> **TASK ITEM**:
Lines of the listing below that contain the string "various" are to be returned.

> **MATERIAL TO PROCESS**:
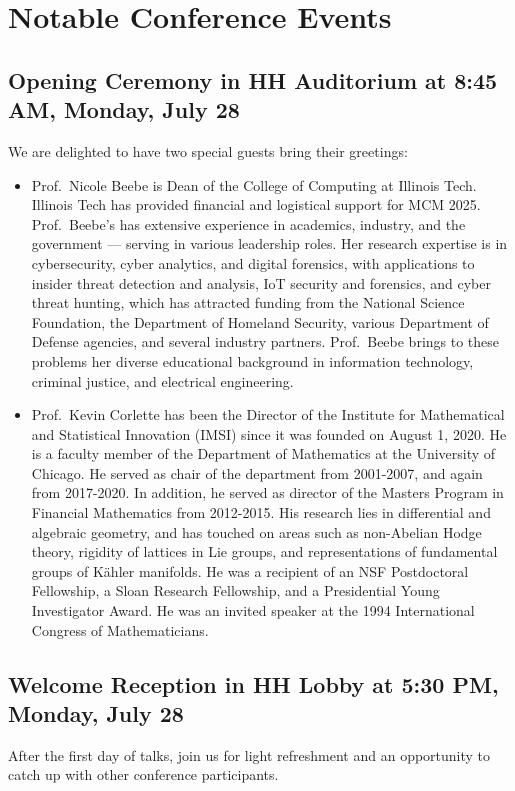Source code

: \documentclass[12pt,lettersize,oneside]{book} %
\begin{document}
\section{Notable Conference Events}

\subsection{Opening Ceremony in HH Auditorium at 8:45 AM, Monday, July 28}
We are delighted to have two special guests bring their greetings:
\begin{itemize}
	\item Prof.\ Nicole Beebe is Dean of the College of Computing at Illinois Tech.  Illinois Tech has provided financial and logistical support for MCM 2025.  Prof.\ Beebe's has extensive experience in academics, industry, and the government --- serving in various leadership roles.   Her research expertise is in cybersecurity, cyber analytics, and digital forensics, with applications to insider threat detection and analysis, IoT security and forensics, and cyber threat hunting, which has attracted funding from the National Science Foundation, the
	Department of Homeland Security, various Department of Defense
	agencies, and several industry partners.  Prof.\ Beebe brings to these problems her diverse educational background in information technology, criminal justice, and electrical engineering.



	\item Prof.\ Kevin Corlette has been the Director of the Institute for Mathematical and Statistical Innovation (IMSI) since it was founded on August 1, 2020. He is a faculty member of the Department of Mathematics at the University of Chicago. He served as chair of the department from 2001-2007, and again from 2017-2020. In addition, he served as director of the Masters Program in Financial Mathematics from 2012-2015. His research lies in differential and algebraic geometry, and has touched on areas such as non-Abelian Hodge theory, rigidity of lattices in Lie groups, and representations of fundamental groups of K\"ahler manifolds. He was a recipient of an NSF Postdoctoral Fellowship, a Sloan Research Fellowship, and a Presidential Young Investigator Award. He was an invited speaker at the 1994 International Congress of Mathematicians.

\end{itemize}

\subsection{Welcome Reception in HH Lobby at 5:30 PM, Monday, July 28}
After the first day of talks, join us for light refreshment and an opportunity to catch up with other conference participants.
\end{document}
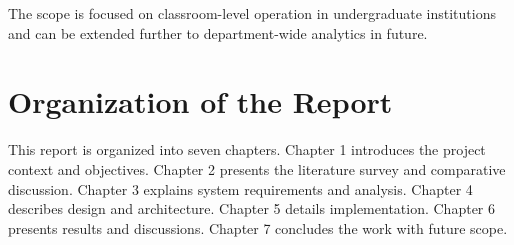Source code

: The scope is focused on classroom-level operation in undergraduate institutions and can be extended further to department-wide analytics in future.

\section{Organization of the Report}
This report is organized into seven chapters. Chapter 1 introduces the project context and objectives. Chapter 2 presents the literature survey and comparative discussion. Chapter 3 explains system requirements and analysis. Chapter 4 describes design and architecture. Chapter 5 details implementation. Chapter 6 presents results and discussions. Chapter 7 concludes the work with future scope.

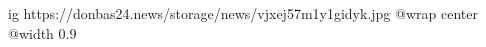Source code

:  
 
 
 
 

\ifcmt
  ig https://donbas24.news/storage/news/vjxej57m1y1gidyk.jpg
  @wrap center
  @width 0.9
\fi
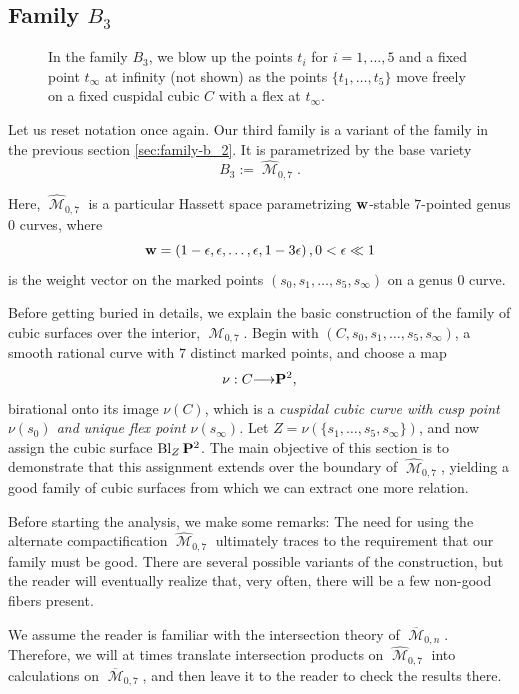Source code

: \documentclass[12pt,reqno]{amsart}
\DeclareMathOperator{\Bl}{Bl}
\DeclareMathOperator{\M}{\mathcal{M}}
\renewcommand{\to}{{\longrightarrow}}
\numberwithin{equation}{section}
\newcommand{\hM}{\widehat{\M}}
\renewcommand {\o}[1]{\overline{#1}}
\begin{document}
\subsection{Family $B_3$}
\label{sec:family-b_3}


\begin{figure}[!]
    \centering
    
    \caption{In the family $B_3$, we blow up the points $t_i$ for $i = 1, \dots, 5$ and a fixed point $t_\infty$ at infinity (not shown) as the points $\{t_1, \dots, t_5\}$ move freely on a fixed cuspidal cubic $C$ with a flex at $t_\infty$.}
    \label{fig:FigureB3}
\end{figure}


Let us reset notation once again.  Our third family is a variant of
the family in the previous section \autoref{sec:family-b_2}.  It is
parametrized by the base variety
$$B_{3} := \hM_{0,7}.$$

Here, $\hM_{0,7}$ is a particular Hassett space parametrizing
${\bf w}$-stable $7$-pointed genus $0$ curves, where
$${\bf w} = \left(1-\epsilon, \epsilon, \dots, \epsilon, 1-3 \epsilon \right), 0 < \epsilon \ll 1$$
is the weight vector on the marked points
$(s_{0}, s_{1}, \dots, s_{5}, s_{\infty})$ on a genus $0$ curve.

Before getting buried in details, we explain the basic construction of
the family of cubic surfaces over the interior, $\M_{0,7}$.  Begin
with $(C, s_{0}, s_{1}, \dots, s_{5}, s_{\infty})$, a smooth rational
curve with $7$ distinct marked points, and choose a map
$$\nu: C \to \P^{2},$$ birational onto its image
$\nu(C)$, which is a {\sl cuspidal cubic curve with cusp point
  $\nu(s_{0})$ and unique flex point $\nu(s_{\infty})$.}  Let
$Z = \nu(\{s_{1}, \dots, s_{5}, s_{\infty}\}) $, and now assign the
cubic surface $\Bl_{Z}\P^{2}$.  The main objective of this section is
to demonstrate that this assignment extends over the boundary of
$\hM_{0,7}$, yielding a good family of cubic surfaces from which we
can extract one more relation.

Before starting the analysis, we make some remarks: The need for using
the alternate compactification $\hM_{0,7}$ ultimately traces to the
requirement that our family must be good.  There are several possible
variants of the construction, but the reader will eventually realize
that, very often, there will be a few non-good fibers present.


We assume the reader is familiar with the intersection theory of
$\o{\M}_{0,n}$.  Therefore, we will at times translate intersection
products on $\hM_{0,7}$ into calculations on $\o{\M}_{0,7}$, and then
leave it to the reader to check the results there.
\end{document}
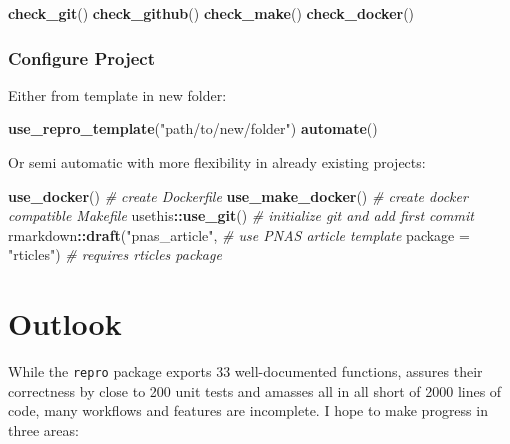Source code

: \documentclass[12pt,a4paper,]{article}
\newenvironment{Shaded}{\begin{snugshade}}{\end{snugshade}}
\newcommand{\CommentTok}[1]{\textcolor[rgb]{0.56,0.35,0.01}{\textit{#1}}}
\newcommand{\DataTypeTok}[1]{\textcolor[rgb]{0.13,0.29,0.53}{#1}}
\newcommand{\KeywordTok}[1]{\textcolor[rgb]{0.13,0.29,0.53}{\textbf{#1}}}
\newcommand{\NormalTok}[1]{#1}
\newcommand{\OperatorTok}[1]{\textcolor[rgb]{0.81,0.36,0.00}{\textbf{#1}}}
\newcommand{\StringTok}[1]{\textcolor[rgb]{0.31,0.60,0.02}{#1}}
\begin{document}
\begin{Shaded}
\begin{Highlighting}[]
\KeywordTok{check_git}\NormalTok{()}
\KeywordTok{check_github}\NormalTok{()}
\KeywordTok{check_make}\NormalTok{()}
\KeywordTok{check_docker}\NormalTok{()}
\end{Highlighting}
\end{Shaded}

\hypertarget{configure-project}{%
\subsubsection{Configure Project}\label{configure-project}}

Either from template in new folder:

\begin{Shaded}
\begin{Highlighting}[]
\KeywordTok{use_repro_template}\NormalTok{(}\StringTok{"path/to/new/folder"}\NormalTok{)}
\KeywordTok{automate}\NormalTok{()}
\end{Highlighting}
\end{Shaded}

Or semi automatic with more flexibility in already existing projects:

\begin{Shaded}
\begin{Highlighting}[]
\KeywordTok{use_docker}\NormalTok{() }\CommentTok{# create Dockerfile}
\KeywordTok{use_make_docker}\NormalTok{() }\CommentTok{# create docker compatible Makefile}
\NormalTok{usethis}\OperatorTok{::}\KeywordTok{use_git}\NormalTok{() }\CommentTok{# initialize git and add first commit}
\NormalTok{rmarkdown}\OperatorTok{::}\KeywordTok{draft}\NormalTok{(}\StringTok{"pnas_article"}\NormalTok{, }\CommentTok{# use PNAS article template}
                 \DataTypeTok{package =} \StringTok{"rticles"}\NormalTok{) }\CommentTok{# requires rticles package}
\end{Highlighting}
\end{Shaded}

\hypertarget{outlook}{%
\section{Outlook}\label{outlook}}

While the \texttt{repro} package exports 33 well-documented functions, assures their correctness by close to 200 unit tests and amasses all in all short of 2000 lines of code, many workflows and features are incomplete.
I hope to make progress in three areas:
\end{document}
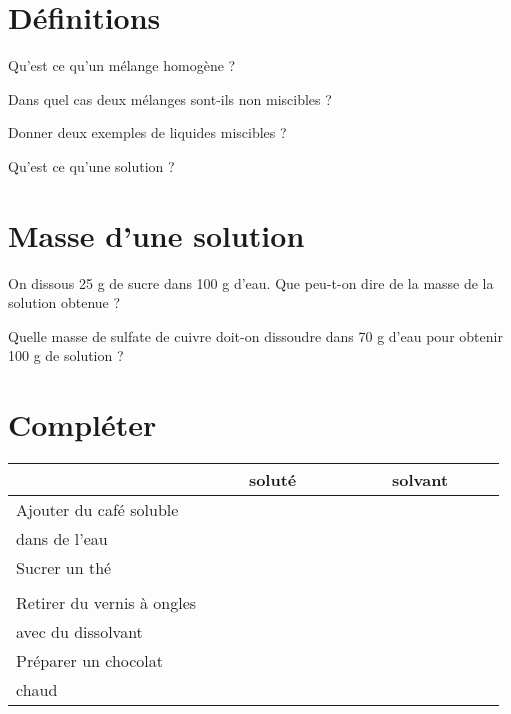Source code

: \section{Définitions}

\begin{questions}
	\question Qu'est ce qu'un mélange homogène ?
	\fillwithdottedlines{2cm}
	
	\question Dans quel cas deux mélanges sont-ils non miscibles ?
	\fillwithdottedlines{2cm}
	
	
	\question Donner deux exemples de liquides miscibles ?
	\fillwithdottedlines{3cm}
	
	\question Qu'est ce qu'une solution ?
	\fillwithdottedlines{2cm}
	
\end{questions}

\section{Masse d'une solution}

\begin{questions}
	\question On dissous 25 g de sucre dans 100 g d'eau. Que peu-t-on dire de la masse de la solution obtenue ?
	\fillwithdottedlines{2cm}
	
	\question Quelle masse de sulfate de cuivre doit-on dissoudre dans 70 g d'eau pour obtenir 100 g de solution ?
	\fillwithdottedlines{2cm}
	
\end{questions}

\section{Compléter}
\begin{center}
		
	\begin{tabular}{|@{\ }l@{\ }|c|c|}
		\hline
		& \ \ \ \ soluté \ \ \ \ & \ \ \ \  solvant \ \ \ \  \\ \hline
		Ajouter du café soluble    &        &         \\ %
		dans de l'eau              &        &         \\ \hline
		Sucrer un thé              &        &         \\ %
		&        &         \\ \hline
		Retirer du vernis à ongles &        &         \\ %
		avec du dissolvant         &        &         \\ \hline
		Préparer un chocolat       &        &         \\ %
		chaud                      &        &         \\ \hline
	\end{tabular}
\end{center}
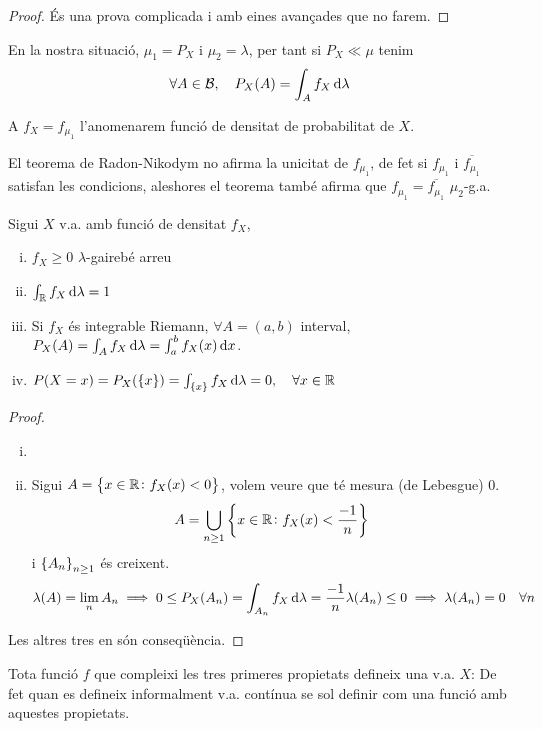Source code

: \begin{proof}
    És una prova complicada i amb eines avançades que no farem.
\end{proof}

\begin{col}
    En la nostra situació, $\mu_1 = P_X$ i $\mu_2 = \lambda$, per tant si $P_X \ll \mu$ tenim
    \[\forall A \in\B,\quad P_X(A) = \int_A f_{X}\dif\lambda\] %
\end{col}

\begin{defi}
    A $f_X = f_{\mu_1}$ l'anomenarem funció de densitat de probabilitat de $X$.
\end{defi}

\begin{obs}
    El teorema de Radon-Nikodym no afirma la unicitat de $f_{\mu_1}$, de fet si $f_{\mu_1}$ i $\overline{f_{\mu_1}}$ satisfan les
    condicions, aleshores el teorema també afirma que $f_{\mu_1} = \overline{f_{\mu_1}}$ $\mu_2$-g.a.
\end{obs}

\begin{prop}
    Sigui $X$ v.a. amb funció de densitat $f_X$,
    \begin{enumerate}[i)]
        \item $f_X \ge 0$ $\lambda$-gairebé arreu
        \item $\int_\real f_X \dif\lambda = 1$
        \item Si $f_X$ és integrable Riemann, $\forall A = (a,b)$ interval, $P_X(A) = \int_A f_X\dif\lambda = \int_a^b f_X(x)\dif x$.
        \item $P(X=x) = P_X(\{x\}) = \int_{\{x\}} f_X \dif\lambda = 0, \quad\forall x\in\real$
    \end{enumerate}
\end{prop}

\begin{proof}
    \begin{enumerate}[i)]
        \item{}
        \item Sigui $A = \left\{ x\in\mathbb{R} \colon f_X(x)<0 \right\}$, volem veure que té mesura (de Lebesgue) 0.
            \[A = \bigcup_{n \ge 1} \left\{ x\in\mathbb{R} \colon f_X(x)<\frac{-1}{n} \right\}\]
            i $\left\{ A_n \right\}_{n \ge 1}$ és creixent.
            \[\lambda(A) = \lim_{n}A_n \implies 0 \le P_X(A_n) = \int_{A_n} f_X \dif\lambda = \frac{-1}{n}\lambda(A_n) \le 0 \implies \lambda(A_n)=0 \quad\forall n\]
    \end{enumerate}
    Les altres tres en són conseqüència.
\end{proof}

\begin{obs}
    Tota funció $f$ que compleixi les tres primeres propietats defineix una v.a. $X$:
    De fet quan es defineix informalment v.a. contínua se sol definir com una funció amb aquestes propietats.
\end{obs}


















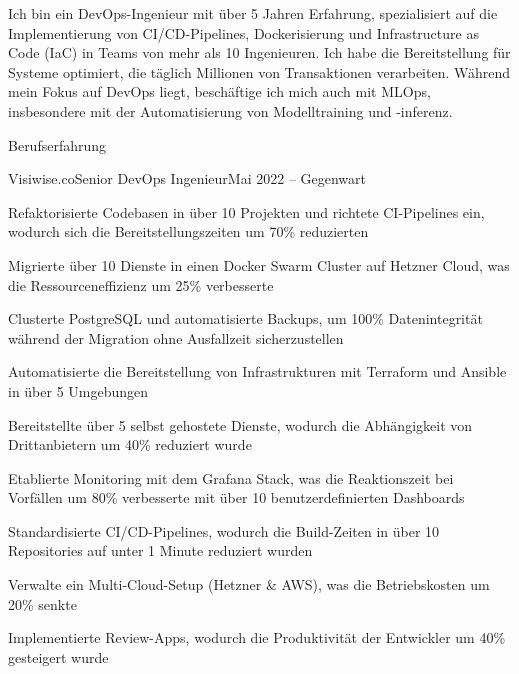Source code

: \documentclass[]{main}
\begin{document}
\resumeheader
{}
{}
{}
{}
{}
{}

Ich bin ein DevOps-Ingenieur mit über 5 Jahren Erfahrung, spezialisiert auf die Implementierung von CI/CD-Pipelines, Dockerisierung und Infrastructure as Code (IaC) in Teams von mehr als 10 Ingenieuren. Ich habe die Bereitstellung für Systeme optimiert, die täglich Millionen von Transaktionen verarbeiten. Während mein Fokus auf DevOps liegt, beschäftige ich mich auch mit MLOps, insbesondere mit der Automatisierung von Modelltraining und -inferenz.

\begin{section}{Berufserfahrung}
 \begin{subsection}{Visiwise.co}{Senior DevOps Ingenieur}{Mai 2022 -- Gegenwart}{}
     \item Refaktorisierte Codebasen in über 10 Projekten und richtete CI-Pipelines ein, wodurch sich die Bereitstellungszeiten um 70\% reduzierten
     \item Migrierte über 10 Dienste in einen Docker Swarm Cluster auf Hetzner Cloud, was die Ressourceneffizienz um 25\% verbesserte
     \item Clusterte PostgreSQL und automatisierte Backups, um 100\% Datenintegrität während der Migration ohne Ausfallzeit sicherzustellen
     \item Automatisierte die Bereitstellung von Infrastrukturen mit Terraform und Ansible in über 5 Umgebungen
     \item Bereitstellte über 5 selbst gehostete Dienste, wodurch die Abhängigkeit von Drittanbietern um 40\% reduziert wurde
     \item Etablierte Monitoring mit dem Grafana Stack, was die Reaktionszeit bei Vorfällen um 80\% verbesserte mit über 10 benutzerdefinierten Dashboards
     \item Standardisierte CI/CD-Pipelines, wodurch die Build-Zeiten in über 10 Repositories auf unter 1 Minute reduziert wurden
     \item Verwalte ein Multi-Cloud-Setup (Hetzner \& AWS), was die Betriebskosten um 20\% senkte
     \item Implementierte Review-Apps, wodurch die Produktivität der Entwickler um 40\% gesteigert wurde
 \end{subsection}


\end{section}
\end{document}
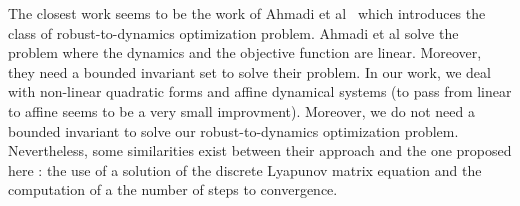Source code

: \documentclass[10pt]{article}
\begin{document}
The closest work seems to be the work of Ahmadi et al~\cite{7403149,ahmadi2018robust} which introduces the class of robust-to-dynamics optimization problem. Ahmadi et al solve the problem where the dynamics and the objective function are linear. Moreover, they need a bounded invariant set to solve their problem. In our work, we deal with non-linear quadratic  forms and affine dynamical systems (to pass from linear to affine seems to be a very small improvment).  Moreover, we do not need a bounded invariant to solve our robust-to-dynamics optimization problem.  Nevertheless, some similarities exist between their approach and the one proposed here : the use of a solution of the discrete Lyapunov matrix equation and the computation of a the number of steps to convergence.  




\end{document}
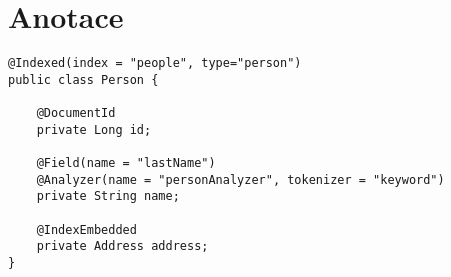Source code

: \documentclass[11pt,oneside]{fithesis2}
\begin{document}

\section{Anotace}
\label{EsAnnotationsAnotace}
\begin{lstlisting}[caption =  Užití anotací Elasticsearch-Annotations, label = AnnotationsExample]
@Indexed(index = "people", type="person")
public class Person {

	@DocumentId
	private Long id;

	@Field(name = "lastName")
	@Analyzer(name = "personAnalyzer", tokenizer = "keyword")
	private String name;

	@IndexEmbedded
	private Address address;
}
\end{lstlisting}
\end{document}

> **RESPONSE TO THE TASK**:
	\item Prof.\ Nicole Beebe is Dean of the College of Computing at Illinois Tech.  Illinois Tech has provided financial and logistical support for MCM 2025.  Prof.\ Beebe's has extensive experience in academics, industry, and the government --- serving in various leadership roles.   Her research expertise is in cybersecurity, cyber analytics, and digital forensics, with applications to insider threat detection and analysis, IoT security and forensics, and cyber threat hunting, which has attracted funding from the National Science Foundation, the
	Department of Homeland Security, various Department of Defense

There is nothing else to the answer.